#### Description of the task:
Reproduce every line of the listing below exactly.

#### Supplied information:
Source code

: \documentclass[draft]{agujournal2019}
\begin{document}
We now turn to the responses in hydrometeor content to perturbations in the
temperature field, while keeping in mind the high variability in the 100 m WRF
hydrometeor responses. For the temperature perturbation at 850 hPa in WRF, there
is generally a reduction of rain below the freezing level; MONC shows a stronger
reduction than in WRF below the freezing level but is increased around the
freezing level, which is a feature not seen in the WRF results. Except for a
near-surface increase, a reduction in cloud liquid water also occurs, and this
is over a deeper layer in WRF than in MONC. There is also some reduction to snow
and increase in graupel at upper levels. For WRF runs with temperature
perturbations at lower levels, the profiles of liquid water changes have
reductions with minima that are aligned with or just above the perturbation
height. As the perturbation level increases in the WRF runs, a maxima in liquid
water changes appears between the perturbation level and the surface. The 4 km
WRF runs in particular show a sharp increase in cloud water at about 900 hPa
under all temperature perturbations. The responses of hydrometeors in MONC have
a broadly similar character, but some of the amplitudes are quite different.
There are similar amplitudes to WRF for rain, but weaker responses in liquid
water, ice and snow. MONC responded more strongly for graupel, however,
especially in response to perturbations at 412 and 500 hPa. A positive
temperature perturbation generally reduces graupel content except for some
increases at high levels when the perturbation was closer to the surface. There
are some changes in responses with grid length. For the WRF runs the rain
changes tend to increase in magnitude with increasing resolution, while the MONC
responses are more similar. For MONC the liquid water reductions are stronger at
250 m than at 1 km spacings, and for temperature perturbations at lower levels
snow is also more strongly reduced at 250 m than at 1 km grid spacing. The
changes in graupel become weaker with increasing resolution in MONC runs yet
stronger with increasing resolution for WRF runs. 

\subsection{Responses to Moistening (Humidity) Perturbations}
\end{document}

#### Result of the task:
Source code

: \documentclass[draft]{agujournal2019}
\begin{document}
We now turn to the responses in hydrometeor content to perturbations in the
temperature field, while keeping in mind the high variability in the 100 m WRF
hydrometeor responses. For the temperature perturbation at 850 hPa in WRF, there
is generally a reduction of rain below the freezing level; MONC shows a stronger
reduction than in WRF below the freezing level but is increased around the
freezing level, which is a feature not seen in the WRF results. Except for a
near-surface increase, a reduction in cloud liquid water also occurs, and this
is over a deeper layer in WRF than in MONC. There is also some reduction to snow
and increase in graupel at upper levels. For WRF runs with temperature
perturbations at lower levels, the profiles of liquid water changes have
reductions with minima that are aligned with or just above the perturbation
height. As the perturbation level increases in the WRF runs, a maxima in liquid
water changes appears between the perturbation level and the surface. The 4 km
WRF runs in particular show a sharp increase in cloud water at about 900 hPa
under all temperature perturbations. The responses of hydrometeors in MONC have
a broadly similar character, but some of the amplitudes are quite different.
There are similar amplitudes to WRF for rain, but weaker responses in liquid
water, ice and snow. MONC responded more strongly for graupel, however,
especially in response to perturbations at 412 and 500 hPa. A positive
temperature perturbation generally reduces graupel content except for some
increases at high levels when the perturbation was closer to the surface. There
are some changes in responses with grid length. For the WRF runs the rain
changes tend to increase in magnitude with increasing resolution, while the MONC
responses are more similar. For MONC the liquid water reductions are stronger at
250 m than at 1 km spacings, and for temperature perturbations at lower levels
snow is also more strongly reduced at 250 m than at 1 km grid spacing. The
changes in graupel become weaker with increasing resolution in MONC runs yet
stronger with increasing resolution for WRF runs. 

\subsection{Responses to Moistening (Humidity) Perturbations}
\end{document}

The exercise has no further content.